Source texts of formatted documents:
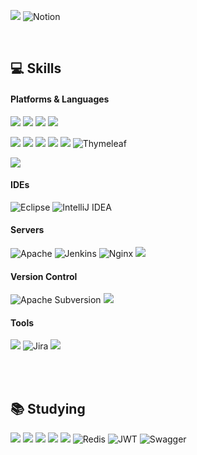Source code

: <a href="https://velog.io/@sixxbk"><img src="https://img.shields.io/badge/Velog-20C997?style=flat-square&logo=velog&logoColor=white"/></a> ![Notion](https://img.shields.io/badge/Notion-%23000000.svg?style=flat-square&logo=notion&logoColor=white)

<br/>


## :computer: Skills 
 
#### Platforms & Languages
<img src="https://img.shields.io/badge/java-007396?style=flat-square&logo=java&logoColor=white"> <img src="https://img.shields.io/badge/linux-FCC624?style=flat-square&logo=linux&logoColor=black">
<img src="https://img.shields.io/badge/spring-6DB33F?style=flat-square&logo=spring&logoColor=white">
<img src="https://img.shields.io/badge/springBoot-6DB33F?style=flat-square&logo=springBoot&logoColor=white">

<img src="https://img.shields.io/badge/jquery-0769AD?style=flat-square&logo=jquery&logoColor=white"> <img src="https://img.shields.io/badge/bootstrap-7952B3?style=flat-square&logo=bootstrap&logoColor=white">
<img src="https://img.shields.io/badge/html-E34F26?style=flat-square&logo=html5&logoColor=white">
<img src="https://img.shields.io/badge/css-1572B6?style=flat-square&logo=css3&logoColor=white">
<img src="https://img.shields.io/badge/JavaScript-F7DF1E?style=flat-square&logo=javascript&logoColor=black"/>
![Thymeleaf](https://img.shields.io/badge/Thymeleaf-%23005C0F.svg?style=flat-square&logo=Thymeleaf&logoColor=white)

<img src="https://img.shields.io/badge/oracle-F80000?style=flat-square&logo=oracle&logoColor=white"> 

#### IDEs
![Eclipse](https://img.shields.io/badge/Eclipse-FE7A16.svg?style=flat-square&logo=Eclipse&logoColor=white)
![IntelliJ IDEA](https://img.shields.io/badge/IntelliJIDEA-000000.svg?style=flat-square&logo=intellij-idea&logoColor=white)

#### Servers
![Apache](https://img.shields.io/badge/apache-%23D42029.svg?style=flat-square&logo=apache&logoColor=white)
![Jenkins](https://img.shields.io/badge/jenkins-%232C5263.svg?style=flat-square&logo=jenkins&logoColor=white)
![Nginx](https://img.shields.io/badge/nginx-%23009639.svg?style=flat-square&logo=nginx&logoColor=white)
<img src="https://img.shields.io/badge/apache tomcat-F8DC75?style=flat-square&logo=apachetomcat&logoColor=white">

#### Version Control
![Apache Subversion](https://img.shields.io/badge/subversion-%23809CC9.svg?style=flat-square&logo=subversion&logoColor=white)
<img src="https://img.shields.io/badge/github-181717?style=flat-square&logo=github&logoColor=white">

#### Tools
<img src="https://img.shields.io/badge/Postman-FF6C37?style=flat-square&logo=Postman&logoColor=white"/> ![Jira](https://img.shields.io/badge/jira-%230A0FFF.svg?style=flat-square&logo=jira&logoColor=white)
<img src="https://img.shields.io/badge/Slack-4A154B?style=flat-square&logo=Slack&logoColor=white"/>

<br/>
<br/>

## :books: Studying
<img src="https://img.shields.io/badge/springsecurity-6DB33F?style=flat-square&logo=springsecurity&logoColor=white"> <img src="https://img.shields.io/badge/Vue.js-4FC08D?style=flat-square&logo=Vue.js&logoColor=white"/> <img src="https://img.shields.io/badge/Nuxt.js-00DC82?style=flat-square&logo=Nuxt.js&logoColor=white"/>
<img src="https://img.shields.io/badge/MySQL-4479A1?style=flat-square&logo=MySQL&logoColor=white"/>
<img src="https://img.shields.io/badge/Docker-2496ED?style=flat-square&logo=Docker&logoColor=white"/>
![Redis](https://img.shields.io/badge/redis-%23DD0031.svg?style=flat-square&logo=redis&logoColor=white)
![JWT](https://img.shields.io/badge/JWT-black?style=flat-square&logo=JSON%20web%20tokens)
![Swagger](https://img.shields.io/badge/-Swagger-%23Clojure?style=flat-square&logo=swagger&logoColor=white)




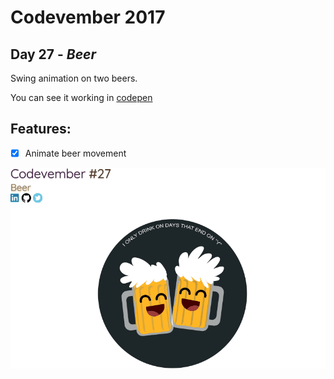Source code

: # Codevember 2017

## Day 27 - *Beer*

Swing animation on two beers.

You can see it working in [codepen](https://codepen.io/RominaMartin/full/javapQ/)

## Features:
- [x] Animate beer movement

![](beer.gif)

— WHAT TO DO —
The string "black" marks the lines to copy; report each of them from the data above.

— SOLUTION FOR THIS EXERCISE —
<img src="https://img.shields.io/badge/java-007396?style=flat-square&logo=java&logoColor=white"> <img src="https://img.shields.io/badge/linux-FCC624?style=flat-square&logo=linux&logoColor=black">
<img src="https://img.shields.io/badge/JavaScript-F7DF1E?style=flat-square&logo=javascript&logoColor=black"/>
![JWT](https://img.shields.io/badge/JWT-black?style=flat-square&logo=JSON%20web%20tokens)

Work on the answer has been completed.